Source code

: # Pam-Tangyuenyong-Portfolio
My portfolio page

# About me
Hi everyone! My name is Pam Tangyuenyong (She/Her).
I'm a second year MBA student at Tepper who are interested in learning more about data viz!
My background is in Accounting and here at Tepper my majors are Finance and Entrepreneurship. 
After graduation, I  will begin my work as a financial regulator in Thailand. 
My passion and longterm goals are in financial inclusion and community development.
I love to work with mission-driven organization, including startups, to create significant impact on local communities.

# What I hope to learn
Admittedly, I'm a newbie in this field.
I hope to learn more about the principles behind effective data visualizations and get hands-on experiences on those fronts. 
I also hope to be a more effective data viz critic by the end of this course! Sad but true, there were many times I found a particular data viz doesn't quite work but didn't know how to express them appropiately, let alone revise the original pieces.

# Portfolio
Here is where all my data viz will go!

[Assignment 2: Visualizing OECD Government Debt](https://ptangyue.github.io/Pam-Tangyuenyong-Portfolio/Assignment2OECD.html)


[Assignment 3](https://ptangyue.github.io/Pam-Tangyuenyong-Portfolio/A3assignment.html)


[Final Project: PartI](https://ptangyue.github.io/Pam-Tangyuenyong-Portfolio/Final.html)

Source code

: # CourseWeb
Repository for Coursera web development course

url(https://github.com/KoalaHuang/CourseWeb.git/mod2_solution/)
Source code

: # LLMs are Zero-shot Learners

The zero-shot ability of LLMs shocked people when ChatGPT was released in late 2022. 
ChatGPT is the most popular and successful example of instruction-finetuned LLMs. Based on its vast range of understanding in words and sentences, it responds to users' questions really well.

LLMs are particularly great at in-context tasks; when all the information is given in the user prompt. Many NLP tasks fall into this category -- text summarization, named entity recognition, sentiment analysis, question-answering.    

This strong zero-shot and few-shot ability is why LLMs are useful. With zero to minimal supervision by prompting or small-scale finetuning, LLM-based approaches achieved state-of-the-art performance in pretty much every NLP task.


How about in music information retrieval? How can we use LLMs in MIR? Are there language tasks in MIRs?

= = = = = = =

◆ What the exercise asks: Could you repeat every record above exactly as it appears?

◆ Your solution:
Source code

: # Pam-Tangyuenyong-Portfolio
My portfolio page

# About me
Hi everyone! My name is Pam Tangyuenyong (She/Her).
I'm a second year MBA student at Tepper who are interested in learning more about data viz!
My background is in Accounting and here at Tepper my majors are Finance and Entrepreneurship. 
After graduation, I  will begin my work as a financial regulator in Thailand. 
My passion and longterm goals are in financial inclusion and community development.
I love to work with mission-driven organization, including startups, to create significant impact on local communities.

# What I hope to learn
Admittedly, I'm a newbie in this field.
I hope to learn more about the principles behind effective data visualizations and get hands-on experiences on those fronts. 
I also hope to be a more effective data viz critic by the end of this course! Sad but true, there were many times I found a particular data viz doesn't quite work but didn't know how to express them appropiately, let alone revise the original pieces.

# Portfolio
Here is where all my data viz will go!

[Assignment 2: Visualizing OECD Government Debt](https://ptangyue.github.io/Pam-Tangyuenyong-Portfolio/Assignment2OECD.html)


[Assignment 3](https://ptangyue.github.io/Pam-Tangyuenyong-Portfolio/A3assignment.html)


[Final Project: PartI](https://ptangyue.github.io/Pam-Tangyuenyong-Portfolio/Final.html)

Source code

: # CourseWeb
Repository for Coursera web development course

url(https://github.com/KoalaHuang/CourseWeb.git/mod2_solution/)
Source code

: # LLMs are Zero-shot Learners

The zero-shot ability of LLMs shocked people when ChatGPT was released in late 2022. 
ChatGPT is the most popular and successful example of instruction-finetuned LLMs. Based on its vast range of understanding in words and sentences, it responds to users' questions really well.

LLMs are particularly great at in-context tasks; when all the information is given in the user prompt. Many NLP tasks fall into this category -- text summarization, named entity recognition, sentiment analysis, question-answering.    

This strong zero-shot and few-shot ability is why LLMs are useful. With zero to minimal supervision by prompting or small-scale finetuning, LLM-based approaches achieved state-of-the-art performance in pretty much every NLP task.


How about in music information retrieval? How can we use LLMs in MIR? Are there language tasks in MIRs?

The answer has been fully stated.